Collected data
● ● ● ● ● ● ●

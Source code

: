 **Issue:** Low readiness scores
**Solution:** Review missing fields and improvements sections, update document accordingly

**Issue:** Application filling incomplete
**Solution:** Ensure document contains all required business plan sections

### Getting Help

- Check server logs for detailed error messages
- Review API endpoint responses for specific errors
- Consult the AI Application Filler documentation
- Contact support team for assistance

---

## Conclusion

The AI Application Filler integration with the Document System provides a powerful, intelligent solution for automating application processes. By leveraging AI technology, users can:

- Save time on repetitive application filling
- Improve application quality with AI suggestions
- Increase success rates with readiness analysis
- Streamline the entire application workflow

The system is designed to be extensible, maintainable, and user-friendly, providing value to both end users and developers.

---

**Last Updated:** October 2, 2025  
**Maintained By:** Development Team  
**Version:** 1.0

● ● ● ● ● ● ●

▸ YOUR ASSIGNMENT
Word for word, repeat the line holding "October 2, 2025" and all lines after it through the end of the entries above.

▸ TASK OUTPUT
**Last Updated:** October 2, 2025  
**Maintained By:** Development Team  
**Version:** 1.0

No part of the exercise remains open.